El liberalismo es una de las ideologías más
interesantes desde el punto de vista conceptual. Ha servido de soporte
ideológico para el desarrollo del sistema de producción capitalista y de
libre mercado que, pese a sus innegables deficiencias, ha resultado ser mucho más efectivo que los sistemas socialistas de planificación económica para traer progreso a nuestras sociedades.

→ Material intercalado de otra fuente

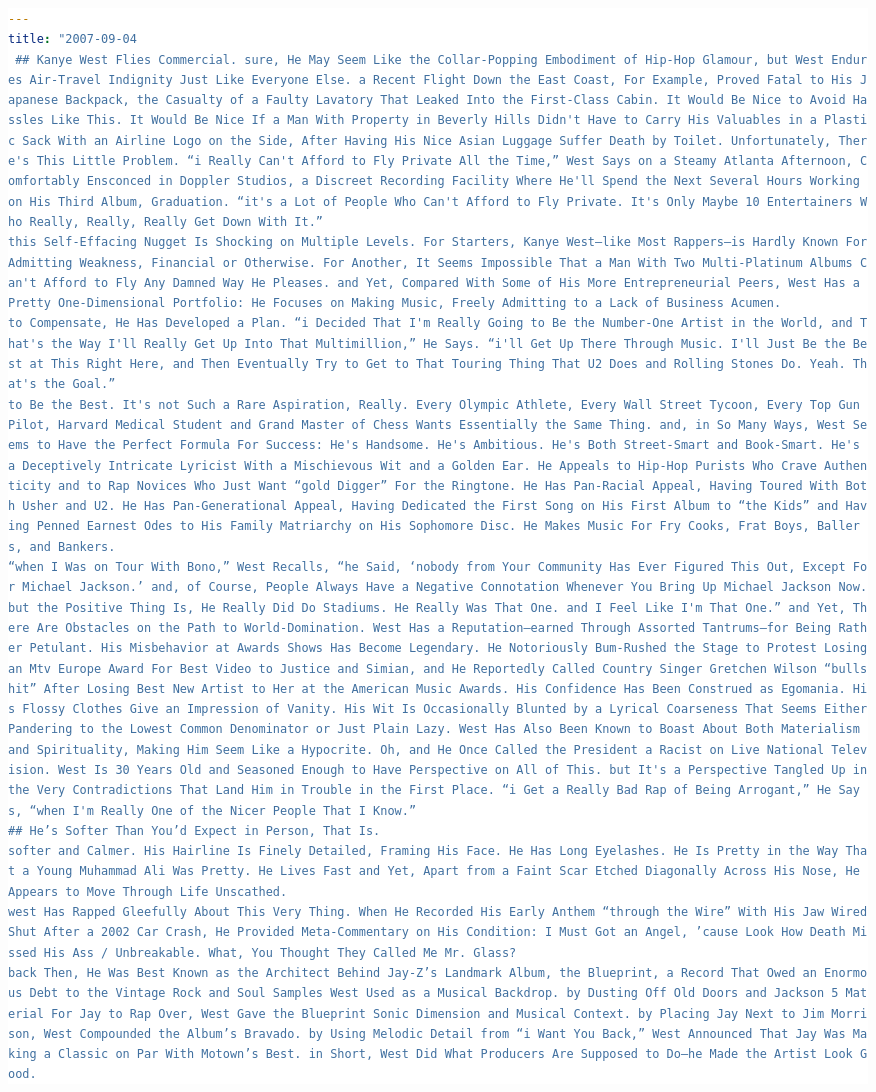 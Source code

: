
 ```yaml
---
title: "2007-09-04
 ## Kanye West Flies Commercial. sure, He May Seem Like the Collar-Popping Embodiment of Hip-Hop Glamour, but West Endures Air-Travel Indignity Just Like Everyone Else. a Recent Flight Down the East Coast, For Example, Proved Fatal to His Japanese Backpack, the Casualty of a Faulty Lavatory That Leaked Into the First-Class Cabin. It Would Be Nice to Avoid Hassles Like This. It Would Be Nice If a Man With Property in Beverly Hills Didn't Have to Carry His Valuables in a Plastic Sack With an Airline Logo on the Side, After Having His Nice Asian Luggage Suffer Death by Toilet. Unfortunately, There's This Little Problem. “i Really Can't Afford to Fly Private All the Time,” West Says on a Steamy Atlanta Afternoon, Comfortably Ensconced in Doppler Studios, a Discreet Recording Facility Where He'll Spend the Next Several Hours Working on His Third Album, Graduation. “it's a Lot of People Who Can't Afford to Fly Private. It's Only Maybe 10 Entertainers Who Really, Really, Really Get Down With It.”
this Self-Effacing Nugget Is Shocking on Multiple Levels. For Starters, Kanye West—like Most Rappers—is Hardly Known For Admitting Weakness, Financial or Otherwise. For Another, It Seems Impossible That a Man With Two Multi-Platinum Albums Can't Afford to Fly Any Damned Way He Pleases. and Yet, Compared With Some of His More Entrepreneurial Peers, West Has a Pretty One-Dimensional Portfolio: He Focuses on Making Music, Freely Admitting to a Lack of Business Acumen.
to Compensate, He Has Developed a Plan. “i Decided That I'm Really Going to Be the Number-One Artist in the World, and That's the Way I'll Really Get Up Into That Multimillion,” He Says. “i'll Get Up There Through Music. I'll Just Be the Best at This Right Here, and Then Eventually Try to Get to That Touring Thing That U2 Does and Rolling Stones Do. Yeah. That's the Goal.”
to Be the Best. It's not Such a Rare Aspiration, Really. Every Olympic Athlete, Every Wall Street Tycoon, Every Top Gun Pilot, Harvard Medical Student and Grand Master of Chess Wants Essentially the Same Thing. and, in So Many Ways, West Seems to Have the Perfect Formula For Success: He's Handsome. He's Ambitious. He's Both Street-Smart and Book-Smart. He's a Deceptively Intricate Lyricist With a Mischievous Wit and a Golden Ear. He Appeals to Hip-Hop Purists Who Crave Authenticity and to Rap Novices Who Just Want “gold Digger” For the Ringtone. He Has Pan-Racial Appeal, Having Toured With Both Usher and U2. He Has Pan-Generational Appeal, Having Dedicated the First Song on His First Album to “the Kids” and Having Penned Earnest Odes to His Family Matriarchy on His Sophomore Disc. He Makes Music For Fry Cooks, Frat Boys, Ballers, and Bankers.
“when I Was on Tour With Bono,” West Recalls, “he Said, ‘nobody from Your Community Has Ever Figured This Out, Except For Michael Jackson.’ and, of Course, People Always Have a Negative Connotation Whenever You Bring Up Michael Jackson Now. but the Positive Thing Is, He Really Did Do Stadiums. He Really Was That One. and I Feel Like I'm That One.” and Yet, There Are Obstacles on the Path to World-Domination. West Has a Reputation—earned Through Assorted Tantrums—for Being Rather Petulant. His Misbehavior at Awards Shows Has Become Legendary. He Notoriously Bum-Rushed the Stage to Protest Losing an Mtv Europe Award For Best Video to Justice and Simian, and He Reportedly Called Country Singer Gretchen Wilson “bullshit” After Losing Best New Artist to Her at the American Music Awards. His Confidence Has Been Construed as Egomania. His Flossy Clothes Give an Impression of Vanity. His Wit Is Occasionally Blunted by a Lyrical Coarseness That Seems Either Pandering to the Lowest Common Denominator or Just Plain Lazy. West Has Also Been Known to Boast About Both Materialism and Spirituality, Making Him Seem Like a Hypocrite. Oh, and He Once Called the President a Racist on Live National Television. West Is 30 Years Old and Seasoned Enough to Have Perspective on All of This. but It's a Perspective Tangled Up in the Very Contradictions That Land Him in Trouble in the First Place. “i Get a Really Bad Rap of Being Arrogant,” He Says, “when I'm Really One of the Nicer People That I Know.”
## He’s Softer Than You’d Expect in Person, That Is.
softer and Calmer. His Hairline Is Finely Detailed, Framing His Face. He Has Long Eyelashes. He Is Pretty in the Way That a Young Muhammad Ali Was Pretty. He Lives Fast and Yet, Apart from a Faint Scar Etched Diagonally Across His Nose, He Appears to Move Through Life Unscathed.
west Has Rapped Gleefully About This Very Thing. When He Recorded His Early Anthem “through the Wire” With His Jaw Wired Shut After a 2002 Car Crash, He Provided Meta-Commentary on His Condition: I Must Got an Angel, ’cause Look How Death Missed His Ass / Unbreakable. What, You Thought They Called Me Mr. Glass?
back Then, He Was Best Known as the Architect Behind Jay-Z’s Landmark Album, the Blueprint, a Record That Owed an Enormous Debt to the Vintage Rock and Soul Samples West Used as a Musical Backdrop. by Dusting Off Old Doors and Jackson 5 Material For Jay to Rap Over, West Gave the Blueprint Sonic Dimension and Musical Context. by Placing Jay Next to Jim Morrison, West Compounded the Album’s Bravado. by Using Melodic Detail from “i Want You Back,” West Announced That Jay Was Making a Classic on Par With Motown’s Best. in Short, West Did What Producers Are Supposed to Do—he Made the Artist Look Good.
```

Al igual que no existe una sola izquierda o una sola derecha, tampoco ha existido una manera única de entender la tradición liberal. Liberalismos hay muchos. Unos inciden más que otros en la libertad económica, otros en su dimensión política, e incluso otros muestran cierto recelo ante los posibles perjuicios que el libre mercado puede acarrear a los sectores más débiles de la sociedad. Algunos fundamentan su inspiración liberal en criterios utilitaristas, otros en un derecho natural inalienable a la libertad y a la propiedad, otros en el relativismo axiológico o en la estructura ontológica del obrar humano, que parece ser como la muestra la revolución cuántica y la psicología experimental, mucho más libre y espontáneo de lo que pensábamos.
Sus discusiones teóricas alcanzan alguna vez a cuestiones más pragmáticas y más cercanas al ciudadano de a pie, como pueden ser el derecho o no que tienen las sociedades a limitar el acceso a su seno a través de los movimientos migratorios, los límites de las propias creencias religiosas como puede ser la exhibición de elementos religiosos en público (el famoso Hiyab musulmán por ejemplo…), el derecho de autodeterminación de los pueblos y las naciones, entendidas estás como conglomerados de individuos aislados que deciden voluntariamente su destino, o el derecho al aborto, eufemísticamente llamado interrupción del embarazo.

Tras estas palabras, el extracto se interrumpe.